[Stored data]
--- START ---

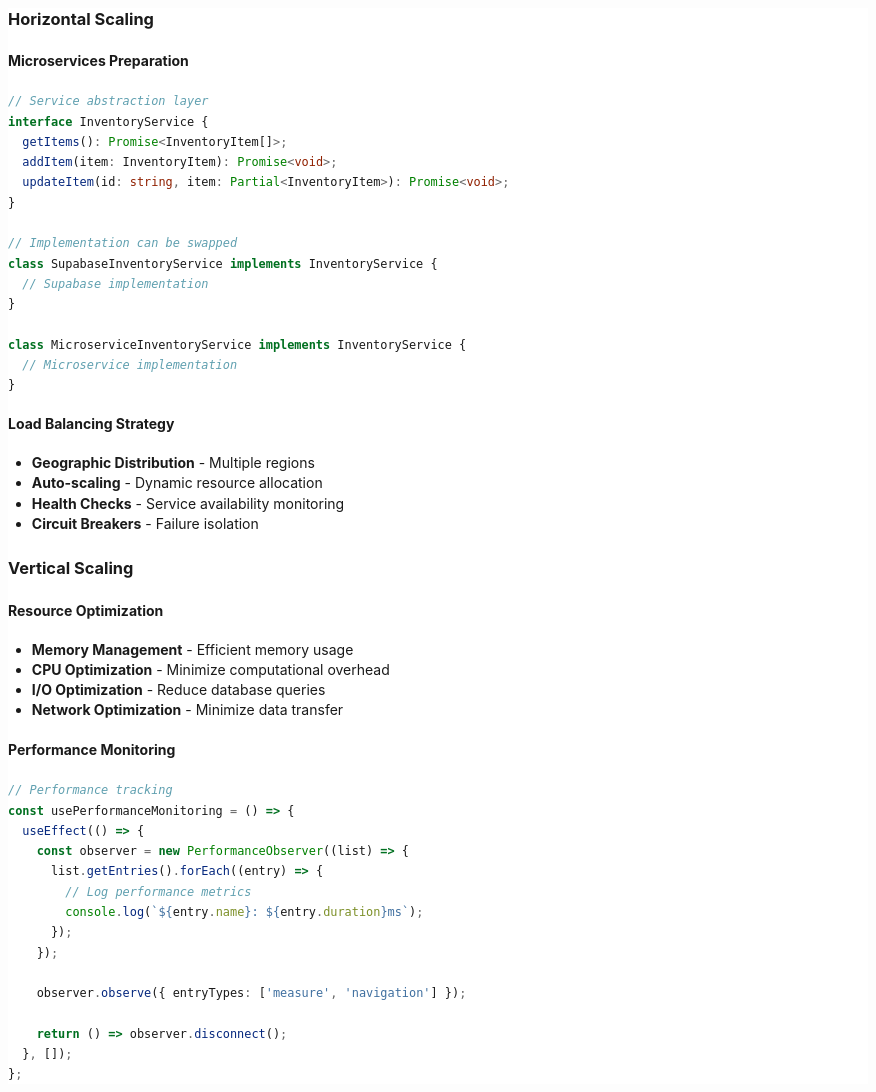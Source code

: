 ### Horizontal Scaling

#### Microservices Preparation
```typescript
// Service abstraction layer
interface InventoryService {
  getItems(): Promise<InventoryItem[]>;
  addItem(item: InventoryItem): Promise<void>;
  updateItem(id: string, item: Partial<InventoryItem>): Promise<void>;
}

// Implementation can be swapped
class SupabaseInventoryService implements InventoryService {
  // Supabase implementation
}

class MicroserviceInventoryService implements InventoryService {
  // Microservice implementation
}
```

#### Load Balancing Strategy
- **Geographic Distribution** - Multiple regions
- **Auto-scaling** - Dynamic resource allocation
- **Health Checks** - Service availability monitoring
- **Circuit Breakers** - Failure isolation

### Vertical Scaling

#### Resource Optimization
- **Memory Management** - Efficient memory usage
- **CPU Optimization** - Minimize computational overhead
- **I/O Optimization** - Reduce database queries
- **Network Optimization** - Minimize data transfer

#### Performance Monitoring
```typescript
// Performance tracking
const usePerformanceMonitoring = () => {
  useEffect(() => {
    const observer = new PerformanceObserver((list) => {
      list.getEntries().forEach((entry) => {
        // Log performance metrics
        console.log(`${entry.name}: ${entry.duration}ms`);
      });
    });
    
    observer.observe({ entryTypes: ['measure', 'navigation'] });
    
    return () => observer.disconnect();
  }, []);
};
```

--- END ---

> **Requirement**: Copy each line above that has the word "Minimize".

> **Result of the task**:
- **CPU Optimization** - Minimize computational overhead
- **Network Optimization** - Minimize data transfer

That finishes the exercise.